Rolled Garfish Filled With Lemon and Basil Scented Panko Crumbs

Our long summer holidays spell a rolling caravan of beautifully fresh, simply prepared seafood feasts. Fish and chips at the beach. Freshly shucked oysters au naturel. Platefuls of fried flathead fillets with beer battered potato scallopsCalamari fritti.  Slow baked salmon in a preserved lemon chermoula and soft herbs.  Prawns on the barbie, or even simpler;  crusty prawn baguettes. The list goes on and on.

Yesterday at the fishmongers I spied a rarely available treat. Delicate fillets of sweet fine fleshed garfish. Scrupulously fresh, still smelling of the sea. Usually I can only buy these small and slender, pointy nosed fishes whole.
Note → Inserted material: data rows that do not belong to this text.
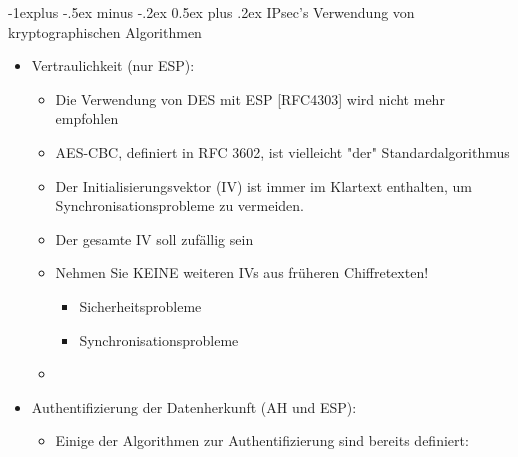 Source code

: \documentclass[a4paper]{article}
\makeatletter
\renewcommand{\subsection}{\@startsection{subsection}{2}{0mm}%
 {-1explus -.5ex minus -.2ex}%
 {0.5ex plus .2ex}%
 {\normalfont\normalsize\bfseries}}
\makeatother
\begin{document}
\begin{multicols}{3}
    \subsection{IPsec's Verwendung von kryptographischen
        Algorithmen}

    \begin{itemize}
        \item
              Vertraulichkeit (nur ESP):

              \begin{itemize}
                  \item
                        Die Verwendung von DES mit ESP {[}RFC4303{]} wird nicht mehr
                        empfohlen
                  \item
                        AES-CBC, definiert in RFC 3602, ist vielleicht "der"
                        Standardalgorithmus
                  \item
                        Der Initialisierungsvektor (IV) ist immer im Klartext enthalten, um
                        Synchronisationsprobleme zu vermeiden.
                  \item
                        Der gesamte IV soll zufällig sein
                  \item
                        Nehmen Sie KEINE weiteren IVs aus früheren Chiffretexten!

                        \begin{itemize}
                            \item
                                  Sicherheitsprobleme
                            \item
                                  Synchronisationsprobleme
                        \end{itemize}
                  \item
              \end{itemize}
        \item
              Authentifizierung der Datenherkunft (AH und ESP):

              \begin{itemize}
                  \item
                        Einige der Algorithmen zur Authentifizierung sind bereits definiert:


\end{itemize}
\end{itemize}
\end{multicols}
\end{document}
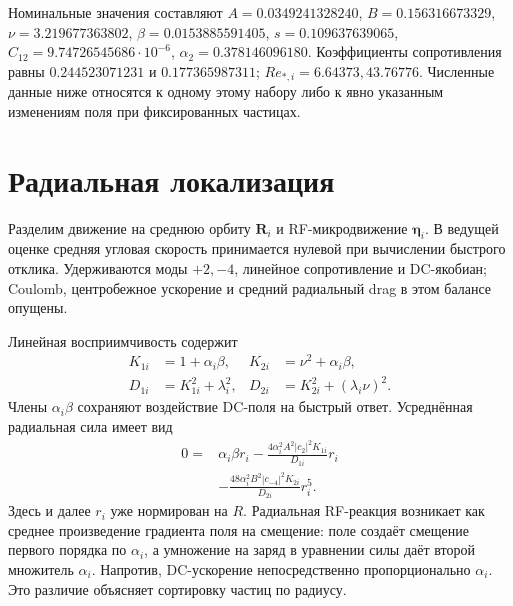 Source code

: \documentclass[aip,cha,reprint,a4paper,amsmath,amssymb]{revtex4-2}
\begin{document}
Номинальные значения составляют $A=0.0349241328240$, $B=0.156316673329$, $\nu=3.219677363802$, $\beta=0.0153885591405$, $s=0.109637639065$, $C_{12}=9.74726545686\cdot10^{-6}$, $\alpha_2=0.378146096180$. Коэффициенты сопротивления равны $0.244523071231$ и $0.177365987311$; $Re_{*,i}=6.64373,43.76776$. Численные данные ниже относятся к одному этому набору либо к явно указанным изменениям поля при фиксированных частицах.

\section{Радиальная локализация}
Разделим движение на среднюю орбиту $\mathbf R_i$ и RF-микродвижение $\boldsymbol\eta_i$. В ведущей оценке средняя угловая скорость принимается нулевой при вычислении быстрого отклика. Удерживаются моды $+2,-4$, линейное сопротивление и DC-якобиан; Coulomb, центробежное ускорение и средний радиальный drag в этом балансе опущены.

Линейная восприимчивость содержит
\begin{equation}\begin{aligned}
K_{1i}&=1+\alpha_i\beta,& K_{2i}&=\nu^2+\alpha_i\beta,\\
D_{1i}&=K_{1i}^2+\lambda_i^2,&
D_{2i}&=K_{2i}^2+(\lambda_i\nu)^2.
\end{aligned}\end{equation}
Члены $\alpha_i\beta$ сохраняют воздействие DC-поля на быстрый ответ. Усреднённая радиальная сила имеет вид
\begin{equation}\begin{split}
0={}&\alpha_i\beta r_i
-\frac{4\alpha_i^2A^2|c_2|^2K_{1i}}{D_{1i}}r_i\\
&-\frac{48\alpha_i^2B^2|c_{-4}|^2K_{2i}}{D_{2i}}r_i^5.
\end{split}\label{eq:rad}\end{equation}
Здесь и далее $r_i$ уже нормирован на $R$. Радиальная RF-реакция возникает как среднее произведение градиента поля на смещение: поле создаёт смещение первого порядка по $\alpha_i$, а умножение на заряд в уравнении силы даёт второй множитель $\alpha_i$. Напротив, DC-ускорение непосредственно пропорционально $\alpha_i$. Это различие объясняет сортировку частиц по радиусу.
\end{document}
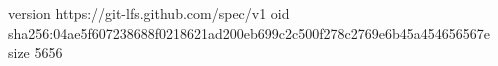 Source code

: version https://git-lfs.github.com/spec/v1
oid sha256:04ae5f607238688f0218621ad200eb699c2c500f278c2769e6b45a454656567e
size 5656

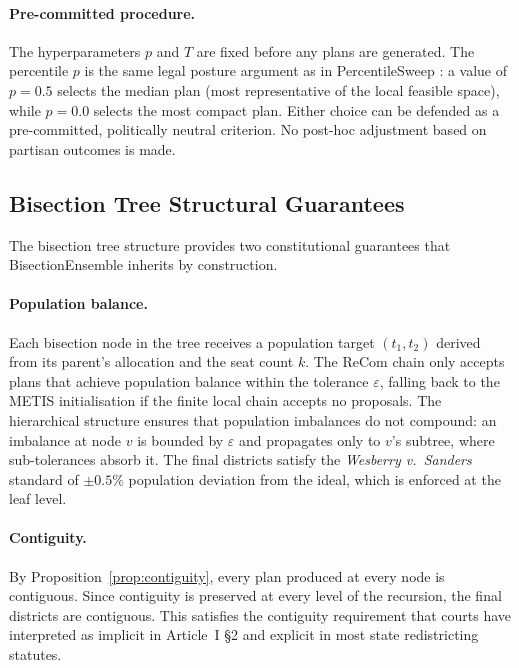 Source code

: \paragraph{Pre-committed procedure.}
The hyperparameters $p$ and $T$ are fixed before any plans are generated.
The percentile $p$ is the same legal posture argument as in PercentileSweep
\citep{dellaLibera2026percentilesweep}: a value of $p = 0.5$ selects the
median plan (most representative of the local feasible space), while $p = 0.0$
selects the most compact plan. Either choice can be defended as a pre-committed,
politically neutral criterion. No post-hoc adjustment based on partisan outcomes
is made.

\subsection{Bisection Tree Structural Guarantees}
\label{sec:legal:structure}

The bisection tree structure provides two constitutional guarantees that
BisectionEnsemble inherits by construction.

\paragraph{Population balance.}
Each bisection node in the tree receives a population target $(t_1, t_2)$
derived from its parent's allocation and the seat count $k$. The ReCom chain
only accepts plans that achieve population balance within the tolerance
$\varepsilon$, falling back to the METIS initialisation if the finite local
chain accepts no proposals.
The hierarchical structure ensures that population imbalances do not compound:
an imbalance at node $v$ is bounded by $\varepsilon$ and propagates only to
$v$'s subtree, where sub-tolerances absorb it. The final districts satisfy
the \emph{Wesberry v.\ Sanders} standard \citep{wesberry1964} of $\pm 0.5\%$
population deviation from the ideal, which is enforced at the leaf level.

\paragraph{Contiguity.}
By Proposition~\ref{prop:contiguity}, every plan produced at every node is
contiguous. Since contiguity is preserved at every level of the recursion,
the final districts are contiguous. This satisfies the contiguity requirement
that courts have interpreted as implicit in Article~I \S2 and explicit in
most state redistricting statutes.

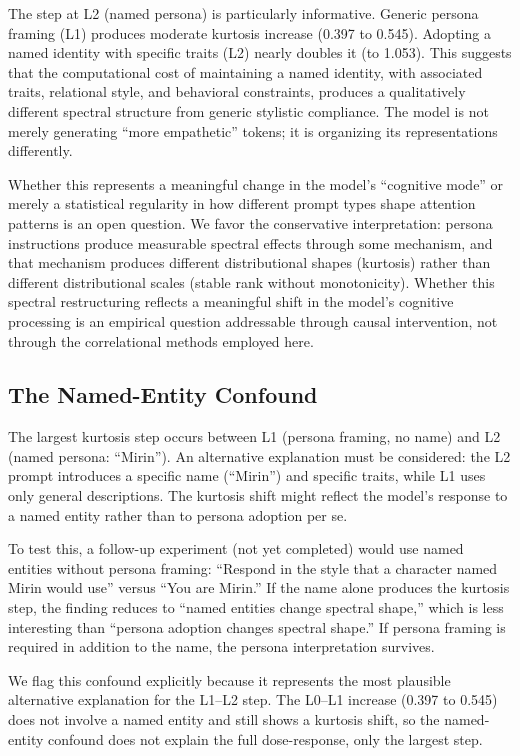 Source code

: \documentclass[11pt]{article}
\begin{document}
The step at L2 (named persona) is particularly informative. Generic persona framing (L1) produces moderate kurtosis increase (0.397 to 0.545). Adopting a named identity with specific traits (L2) nearly doubles it (to 1.053). This suggests that the computational cost of maintaining a named identity, with associated traits, relational style, and behavioral constraints, produces a qualitatively different spectral structure from generic stylistic compliance. The model is not merely generating ``more empathetic'' tokens; it is organizing its representations differently.

Whether this represents a meaningful change in the model's ``cognitive mode'' or merely a statistical regularity in how different prompt types shape attention patterns is an open question. We favor the conservative interpretation: persona instructions produce measurable spectral effects through some mechanism, and that mechanism produces different distributional shapes (kurtosis) rather than different distributional scales (stable rank without monotonicity). Whether this spectral restructuring reflects a meaningful shift in the model's cognitive processing is an empirical question addressable through causal intervention, not through the correlational methods employed here.

\subsection{The Named-Entity Confound}
\label{sec:named-entity-confound}

The largest kurtosis step occurs between L1 (persona framing, no name) and L2 (named persona: ``Mirin''). An alternative explanation must be considered: the L2 prompt introduces a specific name (``Mirin'') and specific traits, while L1 uses only general descriptions. The kurtosis shift might reflect the model's response to a named entity rather than to persona adoption per se.

To test this, a follow-up experiment (not yet completed) would use named entities without persona framing: ``Respond in the style that a character named Mirin would use'' versus ``You are Mirin.'' If the name alone produces the kurtosis step, the finding reduces to ``named entities change spectral shape,'' which is less interesting than ``persona adoption changes spectral shape.'' If persona framing is required in addition to the name, the persona interpretation survives.

We flag this confound explicitly because it represents the most plausible alternative explanation for the L1--L2 step. The L0--L1 increase (0.397 to 0.545) does not involve a named entity and still shows a kurtosis shift, so the named-entity confound does not explain the full dose-response, only the largest step.
\end{document}
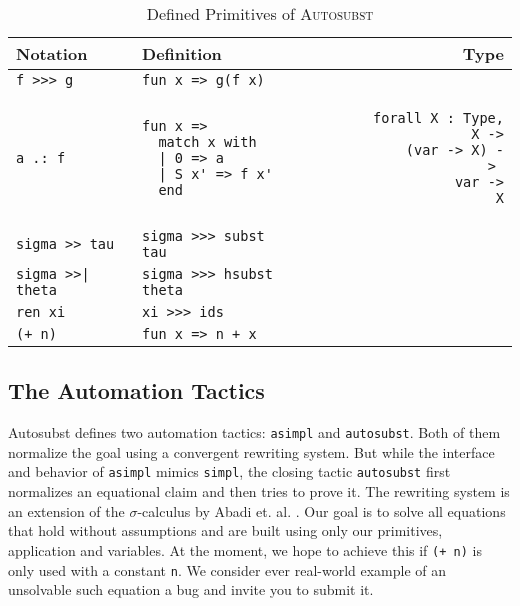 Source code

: \documentclass{scrartcl}
\newcommand{\Autosubst}{\textsc{Autosubst}\xspace}
\newcommand{\stackr}[2]{\vtop{\setbox0\hbox{\strut #1}\copy0\hbox to\wd0{\hss\strut #2}}}
\newcommand{\lst}{\lstinline}
\begin{document}
\begin{table}
  \centering
  \lstset{boxpos=t, aboveskip=0em, belowskip=0em}
  \begin{tabular}{l l r}
  Notation         & Definition                                       & Type                                   \\\hline\noalign{\vspace{0.5em}}
  
  \lst$f >>> g$    & \lst$fun x => g(f x)$                            & \stackr{\lst$forall A B C : Type, (A -> B) ->$}{\stackr{\lst$(B -> C) ->$}{\lst$A -> C$}} \\\noalign{\vspace{-1em}}
  \begin{lstlisting}
a .: f
  \end{lstlisting}
&\begin{lstlisting}
fun x => 
  match x with 
  | 0 => a 
  | S x' => f x' 
  end    
\end{lstlisting}
&
\begin{lstlisting}
forall X : Type,         X ->
           (var -> X) -> 
                var -> X
\end{lstlisting}  \\
  \lst$sigma >> tau$& \lst$sigma >>> subst tau$    & 
\stackr{\lst$(var -> term) ->$}{\stackr{\lst$(var -> term) ->$}{\lst$var -> term$}}     \\
\lst$sigma >>| theta$& \lst$sigma >>> hsubst theta$ & 
\stackr{\lst$(var -> term1) ->$}{\stackr{\lst$(var -> term2) ->$}{\lst$var -> term1$}} \\
\lst$ren xi$ & \lst$xi >>> ids$ & \stackr{\lst$(var -> var) ->$}{\lst$var -> term$} \\
\lst$(+ n)$ & \lst$fun x => n + x$ & \stackr{\lst$var ->$}{\lst$var -> var$}
\end{tabular}
  \caption{Defined Primitives of \Autosubst}
  \label{tab:defined-ops}
\end{table}

\subsection{The Automation Tactics}
\label{sec:lstautosubst-tactic}

Autosubst defines two automation tactics: \lst$asimpl$ and \lst$autosubst$.
Both of them normalize the goal using a convergent rewriting system.
But while the interface and behavior of \lst$asimpl$ mimics \lst$simpl$, the closing tactic \lst$autosubst$ first normalizes an equational claim and then tries to prove it.
The rewriting system is an extension of the $\sigma$-calculus by Abadi et. al.  \cite{DBLP:journals/jfp/AbadiCCL91}.
Our goal is to solve all equations that hold without assumptions and are built using only our primitives, application and variables. At the moment, we hope to achieve this if \lst$(+ n)$ is only used with a constant \lst$n$. We consider ever real-world example of an unsolvable such equation a bug and invite you to submit it.
\end{document}
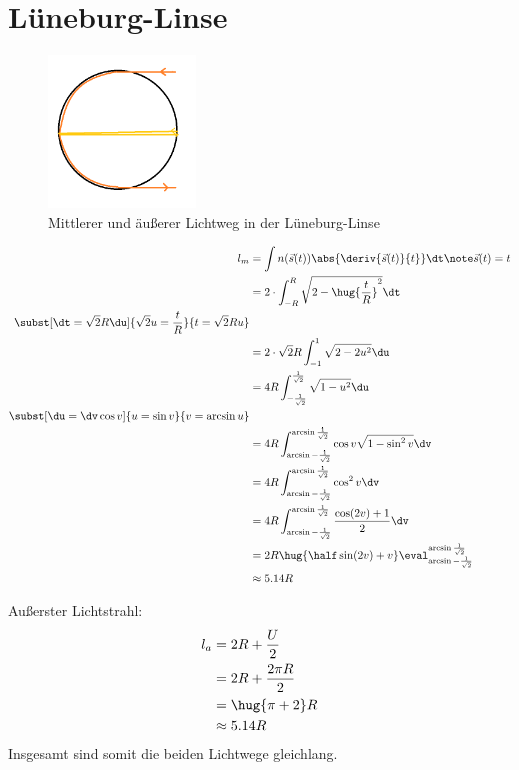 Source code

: \documentclass[ex,minted]{exercise}
\begin{document}
\section{Lüneburg-Linse}
\begin{figure}[h]
    \centering
    \includegraphics[width=0.35\textwidth]{4.png}
    \caption{Mittlerer und äußerer Lichtweg in der Lüneburg-Linse}
\end{figure}

\begin{align*}
    l_m &= \int n(\vec s(t)) \abs{\deriv{\vec s(t)}{t}} \dt\note 
    \vec s(t) = t\\
    &= 2\cdot \int_{-R}^{R} \sqrt{2-\hug{\frac tR}^2}\dt\\
    \subst[\dt = \sqrt2 R\du]{\sqrt2 u = \frac t{ R}}{t= \sqrt2 R u}\\
    &= 2\cdot \sqrt2 R \int_{-1}^{1} \sqrt{2-2u^2}\du\\
    &= 4 R \int_{-\frac1{\sqrt{2}}}^{\frac1{\sqrt{2}}} \sqrt{1-u^2}\du\\
    \subst[\du = \dv \cos v]{u = \sin v}{ v = \arcsin u}\\
    &= 4 R \int_{\arcsin-\frac1{\sqrt{2}}}^{\arcsin\frac1{\sqrt{2}}} \cos v \sqrt{1-\sin^2v}\dv\\
    &= 4 R \int_{\arcsin-\frac1{\sqrt{2}}}^{\arcsin\frac1{\sqrt{2}}} \cos^2 v\dv\\
    &= 4 R \int_{\arcsin-\frac1{\sqrt{2}}}^{\arcsin\frac1{\sqrt{2}}} \frac{\cos(2v)+1}{2}\dv\\
    &= 2R \hug{\half\sin(2v)+v}\eval_{\arcsin-\frac1{\sqrt{2}}}^{\arcsin\frac1{\sqrt{2}}}\\
    &\approx 5.14 R
\end{align*}

Außerster Lichtstrahl:
\begin{align*}
    l_a &= 2 R + \frac U2\\
    &= 2 R + \frac {2\pi R}2\\
    &= \hug{\pi + 2} R\\
    &\approx 5.14 R
\end{align*}
Insgesamt sind somit die beiden Lichtwege gleichlang.
\end{document}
Needing to set aside all of my squeamishness to clean and fillet them myself at home. Always reminding myself the delicious reward at the end of the task is well worth the effort.

Cleaned and filleted garfish really doesn’t require much preparation at all. It’s delicious dusted with just a little seasoned flour and pan-fried. Or for something a little more sophisticated with a whole lot of wow factor there’s this idea. Little garfish rolls filled with lemon and basil scented panko crumbs. Simply roll each fillet around a heaped teaspoon of the panko crumb filling, secure with a toothpick and pan fry in olive oil or butter until golden. If garfish is a little  difficult to come by, or you’re not quite up to the challenge of filleting your own, try substituting sand whiting. It’s fillets are generally of a similar size and texture to garfish and a whole lot easier to source.

Rolled Garfish Filled With Lemon and Basil Panko Crumbs

Pan-Fried Garfish Rolls Filled With Lemon And Basil Scented Panko Crumbs.
Serves 4

16 (500g) small garfish or sand whiting fillets, skin on
4 tablespoons olive oil and/or butter
2 long green spring onions, finely chopped
1 clove garlic, finely chopped
6 tablespoons panko or bread crumbs
6 basil leaves, finely shredded, plus a little extra to garnish
finely grated zest and juice of 1/2 lemon
2 tablespoons plain flour, seasoned with sea salt and pepper
sea salt and freshly ground pepper

PREPARE the filling by sautéing spring onions and garlic in a small fry pan over medium heat in 2 tablespoons olive oil and/or butter until soft and transparent. Remove from heat and stir through panko crumbs, shredded basil, lemon zest and juice. Season with sea salt and freshly ground pepper.
LAY garfish, skin-side down, on a flat work surface. Season with a little sea salt and pepper then place a heaped teaspoon of the filling  at one end of each fillet and roll up as tightly as possible.
SECURE each roll with a toothpick, Dust lightly with seasoned flour.
PAN FRY garfish rolls on their sides in remaining 2 tablespoons olive oil and /or butter,  in a fry pan over medium heat, until golden and cooked through. Just a few minutes on each side, turning to get an even colour all over with a quick final sear of the top and bottoms should do the trick.
SERVE with shredded basil and a squeeze of lemon.